Potatoes naturally produce solanine and chaconine, a related glycoalkaloid, as a defense mechanism against insects, disease, and herbivores. Potato leaves, stems, and shoots are naturally high in glycoalkaloids.

When potato tubers are exposed to light, they turn green and increase glycoalkaloid production. This is a natural defense to help prevent the uncovered tuber from being eaten. The green colour is from chlorophyll, and is itself harmless. However, it is an indication that increased level of solanine and chaconine may be present. In potato tubers, 30–80% of the solanine develops in and close to the skin, and some potato varieties have high levels of solanine.

Some potato diseases, such as late blight, can dramatically increase the levels of glycoalkaloids present in potatoes. Tubers damaged in harvesting and/or transport also produce increased levels of glycoalkaloids; this is believed to be a natural reaction of the plant in response to disease and damage.

Also, the tuber glycoalkaloids (such as solanine) can be affected by some chemical fertilization. For example, different studies have reported that glycoalkaloids content increases by increasing the concentration of nitrogen fertilizer.

Green colouring under the skin strongly suggests solanine build-up in potatoes, although each process can occur without the other. A bitter taste in a potato is another – potentially more reliable – indicator of toxicity. Because of the bitter taste and appearance of such potatoes, solanine poisoning is rare outside conditions of food shortage. The symptoms are mainly vomiting and diarrhea, and the condition may be misdiagnosed as gastroenteritis.
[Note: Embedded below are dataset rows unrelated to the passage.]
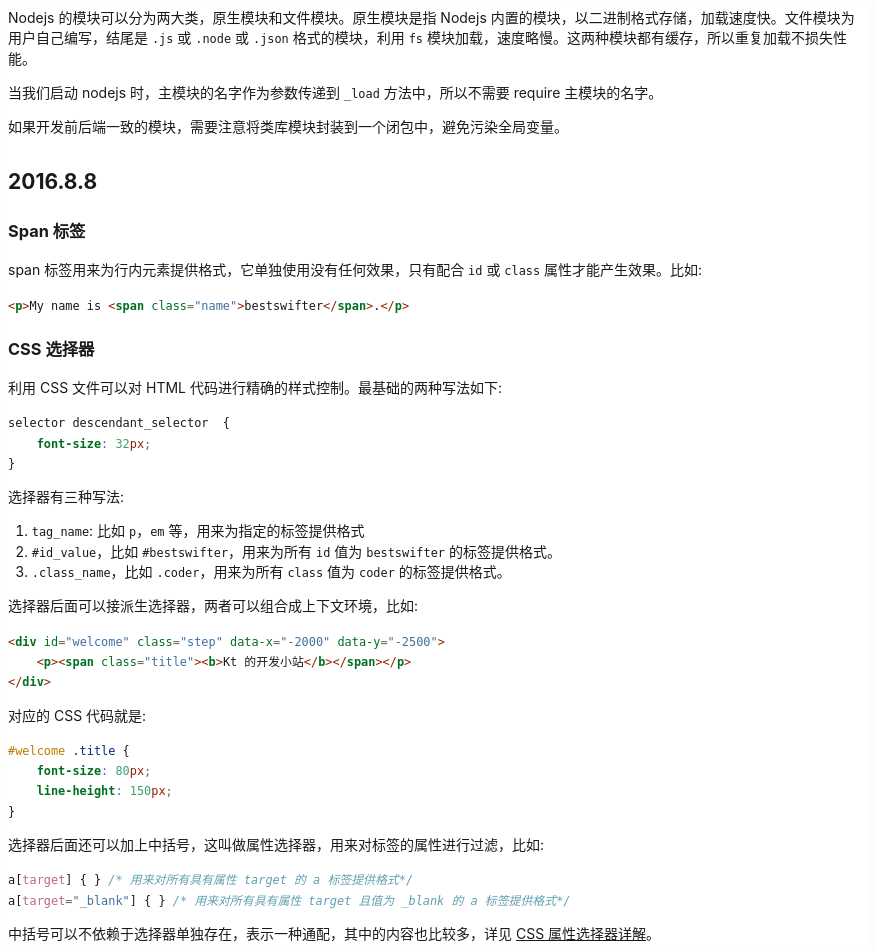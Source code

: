 Nodejs 的模块可以分为两大类，原生模块和文件模块。原生模块是指 Nodejs 内置的模块，以二进制格式存储，加载速度快。文件模块为用户自己编写，结尾是 `.js` 或 `.node` 或 `.json` 格式的模块，利用 `fs` 模块加载，速度略慢。这两种模块都有缓存，所以重复加载不损失性能。

当我们启动 nodejs 时，主模块的名字作为参数传递到 `_load` 方法中，所以不需要 require 主模块的名字。

如果开发前后端一致的模块，需要注意将类库模块封装到一个闭包中，避免污染全局变量。

## 2016.8.8

### Span 标签

span 标签用来为行内元素提供格式，它单独使用没有任何效果，只有配合 `id` 或 `class` 属性才能产生效果。比如:

```html
<p>My name is <span class="name">bestswifter</span>.</p>
```

### CSS 选择器

利用 CSS 文件可以对 HTML 代码进行精确的样式控制。最基础的两种写法如下:

```css
selector descendant_selector  {
    font-size: 32px;
}
```

选择器有三种写法:

1. `tag_name`: 比如 `p`，`em` 等，用来为指定的标签提供格式
2. `#id_value`，比如 `#bestswifter`，用来为所有 `id` 值为 `bestswifter` 的标签提供格式。
3. `.class_name`，比如 `.coder`，用来为所有 `class` 值为 `coder` 的标签提供格式。

选择器后面可以接派生选择器，两者可以组合成上下文环境，比如:

```html
<div id="welcome" class="step" data-x="-2000" data-y="-2500">
    <p><span class="title"><b>Kt 的开发小站</b></span></p>
</div>
```

对应的 CSS 代码就是: 

```css
#welcome .title {
    font-size: 80px;
    line-height: 150px;
}
```

选择器后面还可以加上中括号，这叫做属性选择器，用来对标签的属性进行过滤，比如:

```css
a[target] { } /* 用来对所有具有属性 target 的 a 标签提供格式*/
a[target="_blank"] { } /* 用来对所有具有属性 target 且值为 _blank 的 a 标签提供格式*/
```

中括号可以不依赖于选择器单独存在，表示一种通配，其中的内容也比较多，详见 [CSS 属性选择器详解](http://www.w3school.com.cn/css/css_selector_attribute.asp)。
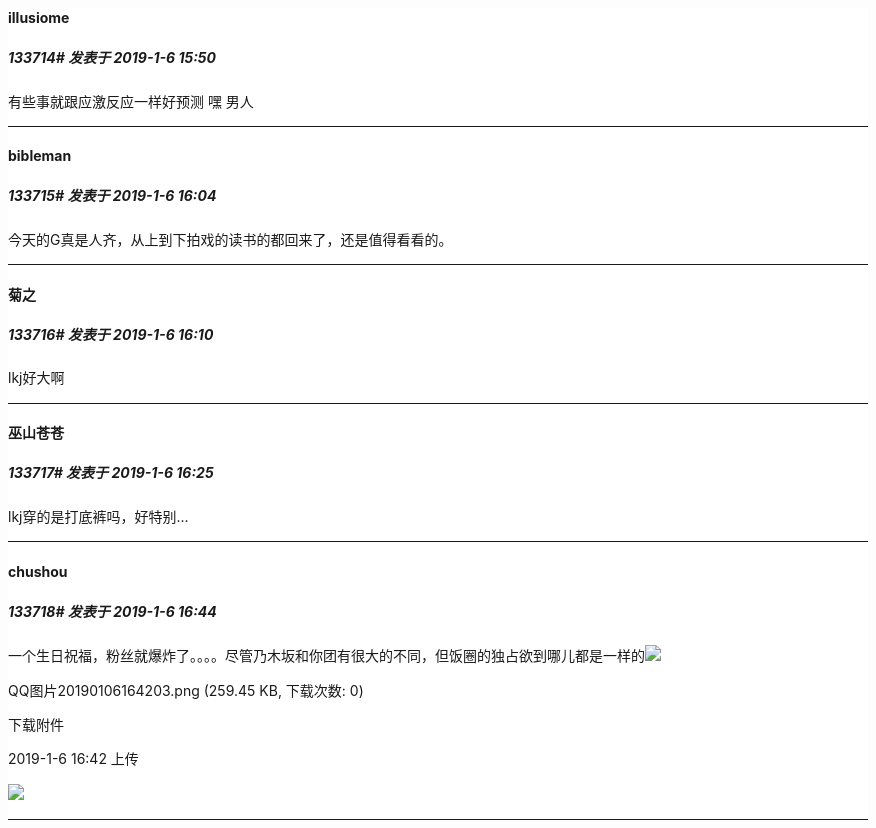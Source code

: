 ####  illusiome  
##### 133714#       发表于 2019-1-6 15:50


有些事就跟应激反应一样好预测
嘿
男人


-----

####  bibleman  
##### 133715#       发表于 2019-1-6 16:04


今天的G真是人齐，从上到下拍戏的读书的都回来了，还是值得看看的。


-----

####  菊之  
##### 133716#       发表于 2019-1-6 16:10


lkj好大啊


-----

####  巫山苍苍  
##### 133717#       发表于 2019-1-6 16:25


lkj穿的是打底裤吗，好特别...


-----

####  chushou  
##### 133718#       发表于 2019-1-6 16:44


一个生日祝福，粉丝就爆炸了。。。。尽管乃木坂和你团有很大的不同，但饭圈的独占欲到哪儿都是一样的<img src="https://static.saraba1st.com/image/smiley/face2017/037.png" referrerpolicy="no-referrer">


QQ图片20190106164203.png
(259.45 KB, 下载次数: 0)


下载附件


2019-1-6 16:42 上传


<img src="https://img.saraba1st.com/forum/201901/06/164251f0gnrongzg0u9z9g.png" referrerpolicy="no-referrer">


-----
Most potato poisoning victims recover fully, although fatalities are known, especially when victims are undernourished or do not receive suitable treatment.

The United States National Institutes of Health's information on solanine strongly advises against eating potatoes that are green below the skin.

== In other plants ==
Fatalities are also known from solanine poisoning from other plants in the nightshade family, such as the berries of Solanum dulcamara (woody nightshade).

==In tomatoes==
Some, such as the California Poison Control Center, have claimed that unripe tomatoes and tomato leaves contain solanine. However, Mendel Friedman of the United States Department of Agriculture contradicts this claim, stating that tomatine, a relatively benign alkaloid, is the tomato alkaloid while solanine is found in potatoes. Food science writer Harold McGee has found scant evidence for tomato toxicity in the medical and veterinary literature.

== In popular culture ==
Dorothy L. Sayers's short story "The Leopard Lady", in the 1939 collection In the Teeth of the Evidence, features a child poisoned by potato berries injected with solanine to increase their toxicity.

Inio Asano named one of his manga after the chemical: Solanin.